I am now officially a no go. The car is still not put back together(all the wires and cables are run but its still waiting for one peice to go back together and it wont be here until Tuesday) and I am going to need everyday next week to get it ready for Saturdays and Sunday's shows. If anyone is going to be at The Vinny or even at the Harrisonburg show, I will be there Sunday but I wont make it as far south as I had hoped.

Oh and Erin, I almost opened a restaurant in The Summit in B'ham in 01.


----------



## ErinH (Feb 14, 2007)

this forum keeps getting reset. wtf!

Enjoy the Vinny. I won't be making that. Lost job... no funds. Had to choose, and couldn't afford both.


----------



## chefhow (Apr 29, 2007)

bikinpunk said:


> this forum keeps getting reset. wtf!
> 
> Enjoy the Vinny. I won't be making that. *Lost job*... no funds.
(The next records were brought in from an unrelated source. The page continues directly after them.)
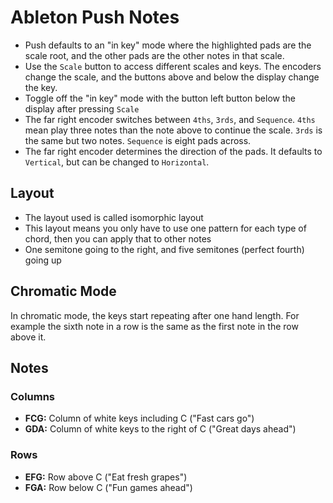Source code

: # Ableton Push Notes

- Push defaults to an "in key" mode where the highlighted pads are the scale root, and the other pads are the other notes in that scale.
- Use the `Scale` button to access different scales and keys. The encoders change the scale, and the buttons above and below the display change the key.
- Toggle off the "in key" mode with the button left button below the display after pressing `Scale`
- The far right encoder switches between `4ths`, `3rds`, and `Sequence`. `4ths` mean play three notes than the note above to continue the scale. `3rds` is the same but two notes. `Sequence` is eight pads across.
- The far right encoder determines the direction of the pads. It defaults to `Vertical`, but can be changed to `Horizontal`.

## Layout

- The layout used is called isomorphic layout
- This layout means you only have to use one pattern for each type of chord, then you can apply that to other notes
- One semitone going to the right, and five semitones (perfect fourth) going up

## Chromatic Mode

In chromatic mode, the keys start repeating after one hand length. For example the sixth note in a row is the same as the first note in the row above it.

## Notes

### Columns

- **FCG:** Column of white keys including C ("Fast cars go")
- **GDA:** Column of white keys to the right of C ("Great days ahead")

### Rows

- **EFG:** Row above C ("Eat fresh grapes")
- **FGA:** Row below C ("Fun games ahead")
Had to choose, and couldn't afford both.


So sorry to hear it, at some point we will actually get to meet.


----------



## stereo_luver (Oct 30, 2007)

I got the email last night and will be heading out of Fort Wayne, IN. headed down to Statesboro, GA. to build a Jimmy Johns down there. That means I can make it next weekend. Can't say how long I can hang out, but I can make it as long as I get home in time to take the wife out to dinner.

PM some info. Addy or contact info


Damn sorry Erin won't make it. Good luck bro. OH, and I've slept since we talked about the power connections for the Bitone.1???? 12v constant, ground and forget the memory and keyed connection? Remote power in....then out to my amps I remember.


----------



## ErinH (Feb 14, 2007)

stereo_luver said:


> OH, and I've slept since we talked about the power connections for the Bitone.1???? 12v constant, ground and forget the memory and keyed connection? Remote power in....then out to my amps I remember.


3 wires going into the bitone.1. 
1 wire coming out.

2 blocks. 2 wires in each block.

First block: 12v constant & ground
Second block: Remote in from headunit and remote out from bitone to amps.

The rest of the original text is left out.